Oui, c’est sur ce mouvement-là.

On croit que rien ne peut arriver à l’abri de ce mouvement-là. Ou alors une recherche de beauté.
C’est immense, une recherche de beauté, vous ne trouvez pas ? C’est une quête à laquelle on voudrait consacrer une vie.

Le type à qui arrive ce qui arrive là, à l’abri de ce lent mouvement-là, il a la tête dans la lumière. C‘est ce qui fait qu’il croit rêver. En quelque sorte, il plane au-dessus des nuages. Il vole. Littéralement. Aucun bruit. Pas même le frottement de l’air. Pas de remous. Comme une sensation de harpe et de violons, c’est tout. La caresse vient de là.

Je disais qu’il vole. Mais non, c’est flotter, cette manière de n’avoir à faire aucun effort pour se sentir. Il flotte, c’est cela, oui. Dans l’air que la musique balaie devant lui pour que rien ne vienne le perturber.

Il croit rêver.

C’est parce qu’il ne regarde que le ciel au-dessus de lui ? Il s’en pose la question. Il n’a pas de réponse.
Il a fait un tel chemin couché sur le dos à regarder les nuages, les merveilleux nuages, comme disait le poète…
Il a fait un tel chemin sans vraiment regarder qu’il croit effectivement rêver.
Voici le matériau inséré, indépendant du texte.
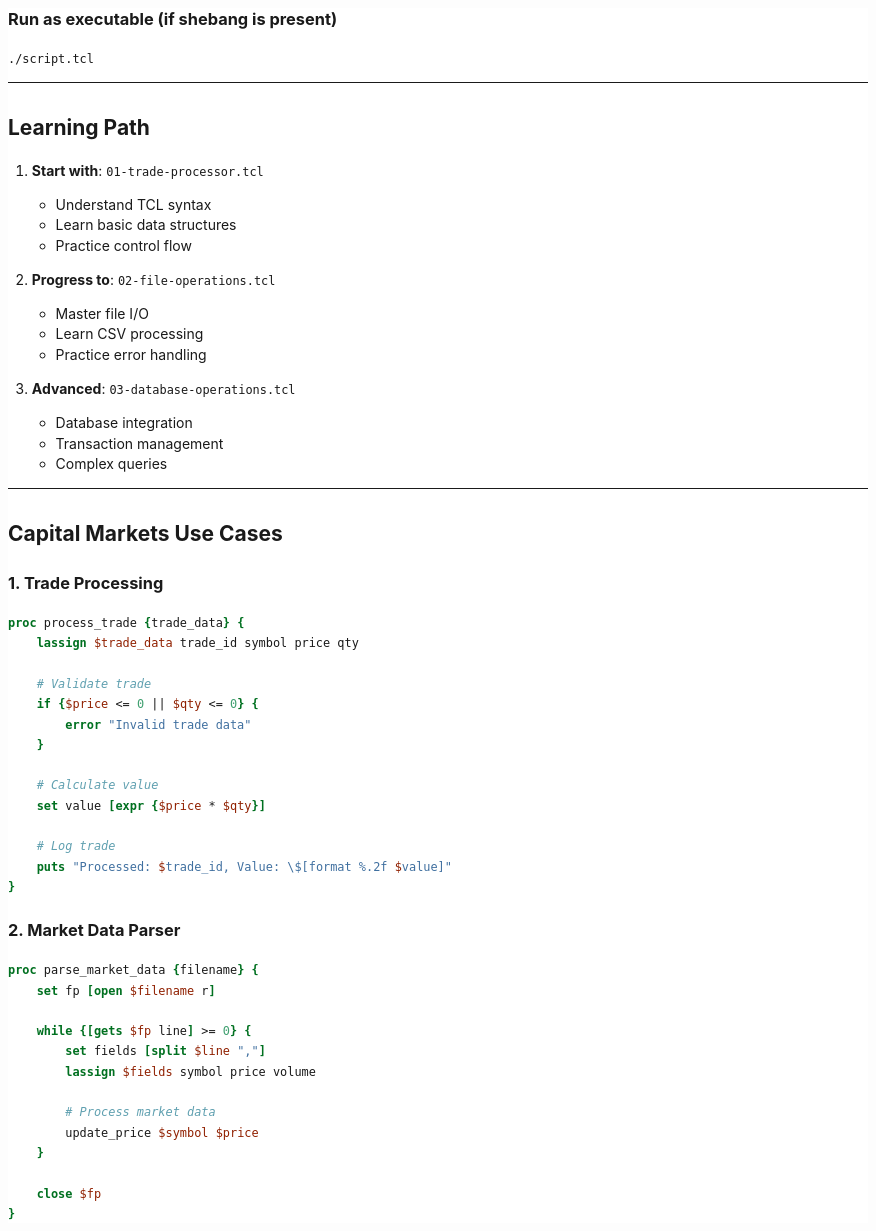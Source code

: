 ### Run as executable (if shebang is present)
```bash
./script.tcl
```

---

## Learning Path

1. **Start with**: `01-trade-processor.tcl`
   - Understand TCL syntax
   - Learn basic data structures
   - Practice control flow

2. **Progress to**: `02-file-operations.tcl`
   - Master file I/O
   - Learn CSV processing
   - Practice error handling

3. **Advanced**: `03-database-operations.tcl`
   - Database integration
   - Transaction management
   - Complex queries

---

## Capital Markets Use Cases

### 1. Trade Processing
```tcl
proc process_trade {trade_data} {
    lassign $trade_data trade_id symbol price qty
    
    # Validate trade
    if {$price <= 0 || $qty <= 0} {
        error "Invalid trade data"
    }
    
    # Calculate value
    set value [expr {$price * $qty}]
    
    # Log trade
    puts "Processed: $trade_id, Value: \$[format %.2f $value]"
}
```

### 2. Market Data Parser
```tcl
proc parse_market_data {filename} {
    set fp [open $filename r]
    
    while {[gets $fp line] >= 0} {
        set fields [split $line ","]
        lassign $fields symbol price volume
        
        # Process market data
        update_price $symbol $price
    }
    
    close $fp
}
```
Et la musique, soudain, sans prévenir s’arrête.
Et il cesse de flotter, le type.
Et quand on ne flotte pas, on coule, non ?
Alors, il coule et se débat. Et, se débattant, regarde, regarde soudain sous lui. regarde le point où sa perdition le mène. Le silence a fait place au raffut, la paisible lumière à la haine. Mahler a fait place au malheur.
Et le type s’écrase sur le dos au milieu des cadavres de La Goutha.
Trois mines éclatent.

Puis le silence.

Et dans le fond, le type croit entendre un peu de l’adagietto encore.
C‘est bien, il va pouvoir dormir.
Ce n’était qu’un cauchemar, pense-t-il.
Et la musique enfle à nouveau. Demain sera un autre jour.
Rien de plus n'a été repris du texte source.